Natasha settled in on the mattress beside them as well, leaning against Clint enough to share their single mug of coffee between them. Bruce felt a little guilty that he was causing them to have to do that, but they would be more likely to have much bigger and greener problems if he risked the stimulant. "We did have a mission out here from our team lead. We were supposed to kill you."

"We watched you for a couple of days and we decided that was a stupid mission," Clint added quickly, before Bruce could even move. Before he could even fully process that statement. For the tiniest moment he'd almost panicked, and his heart still beat a little quicker than was probably advisable for his condition when he looked between the two of them.

"Oh. Okay," Bruce wasn't sure what else there was to say aside from the obvious. "Thank you for not trying to kill me. It probably wouldn't have gone well for you."

"We figured," Clint nodded, taking a sip from the tin mug and passing it back to his partner. "We're not sure where the directive came from, but we're pretty sure it's a little higher than our boss and handler, so we just have to get you out of here without incident and then talk to them to get that order pulled."

"Is it likely that other people have been given this order?" Bruce asked, cupping the mug in both hands and staring down into it. He wasn't sure he wanted to know the answer; he didn't want to think about things like that. However, he had to. He knew how much people feared and hated the monster that he became, he was just lucky that his part in the entire thing had been kept pretty quiet. If that lasted - he was sure as soon as Ross was running out of options that would be his next port of call, to have Bruce Banner’s name plastered all over the press and all over the television as America’s most wanted time bomb.

"No, not from SHIELD," Natasha shook her head and reached out to set her hand over one of his. A gentle little reassurance, like when she'd touched him in the car. "We'd be the only ones they sent after you."

"You sound pretty sure."

"If they send both of us, that's pretty much the end of the argument, doc," Clint shrugged briefly and inclined his head towards the guns that had been laid out ready for the worst case scenario beneath the windows. "You're only the second kill I haven't made in the... eight or nine years I've been with SHIELD."

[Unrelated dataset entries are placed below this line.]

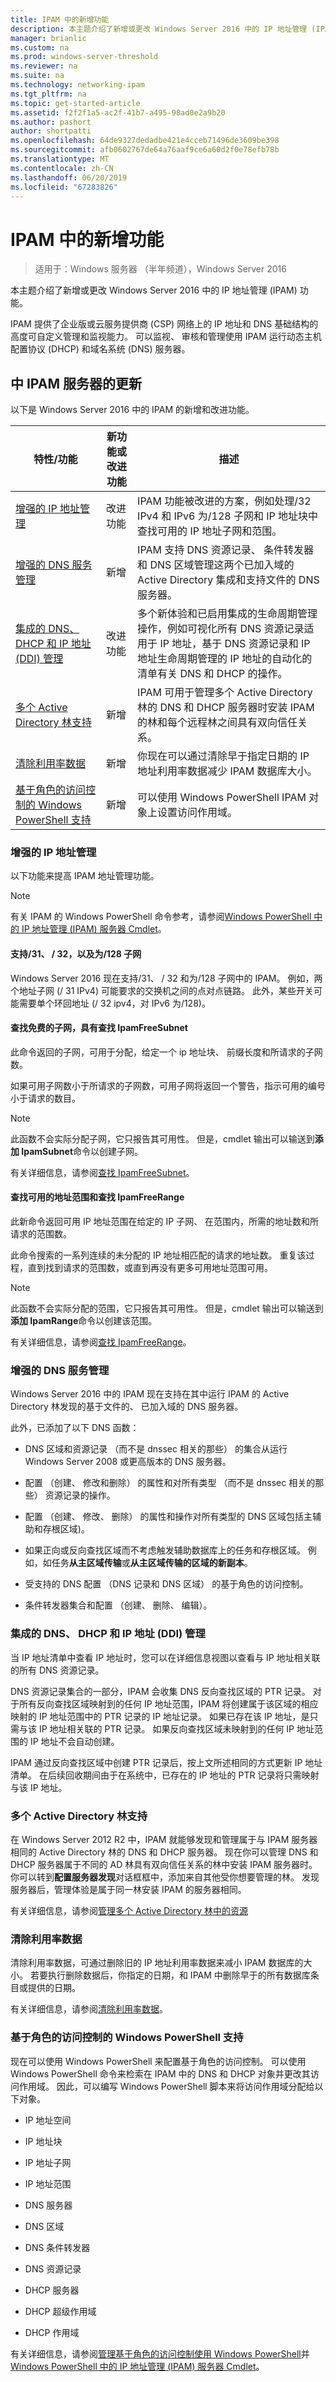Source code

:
 ```yaml
---
title: IPAM 中的新增功能
description: 本主题介绍了新增或更改 Windows Server 2016 中的 IP 地址管理 (IPAM) 功能。
manager: brianlic
ms.custom: na
ms.prod: windows-server-threshold
ms.reviewer: na
ms.suite: na
ms.technology: networking-ipam
ms.tgt_pltfrm: na
ms.topic: get-started-article
ms.assetid: f2f2f1a5-ac2f-41b7-a495-98ad0e2a9b20
ms.author: pashort
author: shortpatti
ms.openlocfilehash: 64de9327dedadbe421e4cceb71496de3609be398
ms.sourcegitcommit: afb0602767de64a76aaf9ce6a60d2f0e78efb78b
ms.translationtype: MT
ms.contentlocale: zh-CN
ms.lasthandoff: 06/20/2019
ms.locfileid: "67283826"
---
```

# <a name="whats-new-in-ipam"></a>IPAM 中的新增功能

>适用于：Windows 服务器 （半年频道），Windows Server 2016

本主题介绍了新增或更改 Windows Server 2016 中的 IP 地址管理 (IPAM) 功能。  
  
IPAM 提供了企业版或云服务提供商 (CSP) 网络上的 IP 地址和 DNS 基础结构的高度可自定义管理和监视能力。 可以监视、 审核和管理使用 IPAM 运行动态主机配置协议 (DHCP) 和域名系统 (DNS) 服务器。  
  
## <a name="BKMK_IPAM2012R2"></a>中 IPAM 服务器的更新  
以下是 Windows Server 2016 中的 IPAM 的新增和改进功能。  
  
|特性/功能|新功能或改进功能|描述|  
|--------------------------|-------------------|---------------|  
|[增强的 IP 地址管理](../../technologies/ipam/../../technologies/ipam/../../technologies/ipam/What-s-New-in-IPAM.md#EIP)|改进功能|IPAM 功能被改进的方案，例如处理/32 IPv4 和 IPv6 为/128 子网和 IP 地址块中查找可用的 IP 地址子网和范围。|  
|[增强的 DNS 服务管理](../../technologies/ipam/../../technologies/ipam/../../technologies/ipam/What-s-New-in-IPAM.md#EDNS)|新增|IPAM 支持 DNS 资源记录、 条件转发器和 DNS 区域管理这两个已加入域的 Active Directory 集成和支持文件的 DNS 服务器。|  
|[集成的 DNS、 DHCP 和 IP 地址 (DDI) 管理](../../technologies/ipam/../../technologies/ipam/../../technologies/ipam/What-s-New-in-IPAM.md#DDI)|改进功能|多个新体验和已启用集成的生命周期管理操作，例如可视化所有 DNS 资源记录适用于 IP 地址，基于 DNS 资源记录和 IP 地址生命周期管理的 IP 地址的自动化的清单有关 DNS 和 DHCP 的操作。|  
|[多个 Active Directory 林支持](#bkmk_ad)|新增|IPAM 可用于管理多个 Active Directory 林的 DNS 和 DHCP 服务器时安装 IPAM 的林和每个远程林之间具有双向信任关系。|  
|[清除利用率数据](#bkmk_purge)|新增|你现在可以通过清除早于指定日期的 IP 地址利用率数据减少 IPAM 数据库大小。|  
|[基于角色的访问控制的 Windows PowerShell 支持](#bkmk_ps)|新增|可以使用 Windows PowerShell IPAM 对象上设置访问作用域。|  
  
### <a name="EIP"></a>增强的 IP 地址管理  
以下功能来提高 IPAM 地址管理功能。  
>[!NOTE]
>有关 IPAM 的 Windows PowerShell 命令参考，请参阅[Windows PowerShell 中的 IP 地址管理 (IPAM) 服务器 Cmdlet](https://docs.microsoft.com/powershell/module/ipamserver/)。  
  
#### <a name="support-for-31-32-and-128-subnets"></a>支持/31、 / 32，以及为/128 子网  
Windows Server 2016 现在支持/31、 / 32 和为/128 子网中的 IPAM。 例如，两个地址子网 (/ 31 IPv4) 可能要求的交换机之间的点对点链路。 此外，某些开关可能需要单个环回地址 (/ 32 ipv4，对 IPv6 为/128)。  
  
#### <a name="find-free-subnets-with-find-ipamfreesubnet"></a>**查找免费的子网，具有查找 IpamFreeSubnet**  
  
此命令返回的子网，可用于分配，给定一个 ip 地址块、 前缀长度和所请求的子网数。   
  
如果可用子网数小于所请求的子网数，可用子网将返回一个警告，指示可用的编号小于请求的数目。  
  
>[!NOTE]
>此函数不会实际分配子网，它只报告其可用性。 但是，cmdlet 输出可以输送到**添加 IpamSubnet**命令以创建子网。  
  
有关详细信息，请参阅[查找 IpamFreeSubnet](https://docs.microsoft.com/powershell/module/ipamserver/Find-IpamFreeSubnet)。  
  
#### <a name="find-free-address-ranges-with-find-ipamfreerange"></a>**查找可用的地址范围和查找 IpamFreeRange**  
  
此新命令返回可用 IP 地址范围在给定的 IP 子网、 在范围内，所需的地址数和所请求的范围数。   
  
此命令搜索的一系列连续的未分配的 IP 地址相匹配的请求的地址数。 重复该过程，直到找到请求的范围数，或直到再没有更多可用地址范围可用。  
  
> [!NOTE]
> 此函数不会实际分配的范围，它只报告其可用性。 但是，cmdlet 输出可以输送到**添加 IpamRange**命令以创建该范围。  
  
有关详细信息，请参阅[查找 IpamFreeRange](https://docs.microsoft.com/powershell/module/ipamserver/Find-IpamFreeRange)。  
  
### <a name="EDNS"></a>增强的 DNS 服务管理  
Windows Server 2016 中的 IPAM 现在支持在其中运行 IPAM 的 Active Directory 林发现的基于文件的、 已加入域的 DNS 服务器。  
  
此外，已添加了以下 DNS 函数：  
  
-   DNS 区域和资源记录 （而不是 dnssec 相关的那些） 的集合从运行 Windows Server 2008 或更高版本的 DNS 服务器。  
  
-   配置 （创建、 修改和删除） 的属性和对所有类型 （而不是 dnssec 相关的那些） 资源记录的操作。  
  
-   配置 （创建、 修改、 删除） 的属性和操作对所有类型的 DNS 区域包括主辅助和存根区域)。  
  
-   如果正向或反向查找区域而不考虑触发辅助数据库上的任务和存根区域。 例如，如任务**从主区域传输**或**从主区域传输的区域的新副本**。  
  
-   受支持的 DNS 配置 （DNS 记录和 DNS 区域） 的基于角色的访问控制。  
  
-   条件转发器集合和配置 （创建、 删除、 编辑）。  
  
### <a name="DDI"></a>集成的 DNS、 DHCP 和 IP 地址 (DDI) 管理  
当 IP 地址清单中查看 IP 地址时，您可以在详细信息视图以查看与 IP 地址相关联的所有 DNS 资源记录。  
  
DNS 资源记录集合的一部分，IPAM 会收集 DNS 反向查找区域的 PTR 记录。 对于所有反向查找区域映射到的任何 IP 地址范围，IPAM 将创建属于该区域的相应映射的 IP 地址范围中的 PTR 记录的 IP 地址记录。 如果已存在该 IP 地址，是只需与该 IP 地址相关联的 PTR 记录。 如果反向查找区域未映射到的任何 IP 地址范围的 IP 地址不会自动创建。  
  
IPAM 通过反向查找区域中创建 PTR 记录后，按上文所述相同的方式更新 IP 地址清单。 在后续回收期间由于在系统中，已存在的 IP 地址的 PTR 记录将只需映射与该 IP 地址。  
  
### <a name="bkmk_ad"></a>多个 Active Directory 林支持  
在 Windows Server 2012 R2 中，IPAM 就能够发现和管理属于与 IPAM 服务器相同的 Active Directory 林的 DNS 和 DHCP 服务器。 现在你可以管理 DNS 和 DHCP 服务器属于不同的 AD 林具有双向信任关系的林中安装 IPAM 服务器时。 你可以转到**配置服务器发现**对话框框中，添加来自其他受你想要管理的林。 发现服务器后，管理体验是属于同一林安装 IPAM 的服务器相同。  
  
有关详细信息，请参阅[管理多个 Active Directory 林中的资源](../../technologies/ipam/Manage-Resources-in-Multiple-Active-Directory-Forests.md)  
  
### <a name="bkmk_purge"></a>清除利用率数据  
清除利用率数据，可通过删除旧的 IP 地址利用率数据来减小 IPAM 数据库的大小。 若要执行删除数据后，你指定的日期，和 IPAM 中删除早于的所有数据库条目或提供的日期。   
  
有关详细信息，请参阅[清除利用率数据](../../technologies/ipam/Purge-Utilization-Data.md)。  
  
### <a name="bkmk_ps"></a>基于角色的访问控制的 Windows PowerShell 支持  
现在可以使用 Windows PowerShell 来配置基于角色的访问控制。 可以使用 Windows PowerShell 命令来检索在 IPAM 中的 DNS 和 DHCP 对象并更改其访问作用域。 因此，可以编写 Windows PowerShell 脚本来将访问作用域分配给以下对象。  
  
-   IP 地址空间  
  
-   IP 地址块  
  
-   IP 地址子网  
  
-   IP 地址范围  
  
-   DNS 服务器  
  
-   DNS 区域  
  
-   DNS 条件转发器  
  
-   DNS 资源记录  
  
-   DHCP 服务器  
  
-   DHCP 超级作用域  
  
-   DHCP 作用域  
  
有关详细信息，请参阅[管理基于角色的访问控制使用 Windows PowerShell](../../technologies/ipam/Manage-Role-Based-Access-Control-with-Windows-PowerShell.md)并[Windows PowerShell 中的 IP 地址管理 (IPAM) 服务器 Cmdlet](https://docs.microsoft.com/powershell/module/ipamserver/)。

Bruce wasn't sure how to react to that. He was reasonably sure that it was possible for him to be killed; he just wasn't sure that it would be so simple as a bullet or an arrow. He'd been injured by Ross' goons before, and it had just resulted in a big mess, a lot of violence and himself holed up somewhere whimpering in the aftermath of a Hulk incident. Maybe a direct shot to the head would do it, something too quick to allow a reaction. "Do I get to know who the first one is, or is that top secret?"

"Me," Natasha gave him that wicked smile again. "I was the other one."

“You know, this is a hell of a way to recruit new agents,” Bruce commented dryly. So someone else wanted him dead - Ross wouldn't want another agency in on his entertainment so that had to come from elsewhere. But who knew about him? Who knew what he was outside of Ross' company? He must have had someone on the inside feeding information to external forces and that was even more worrying than everything else. "So... what do we do now?"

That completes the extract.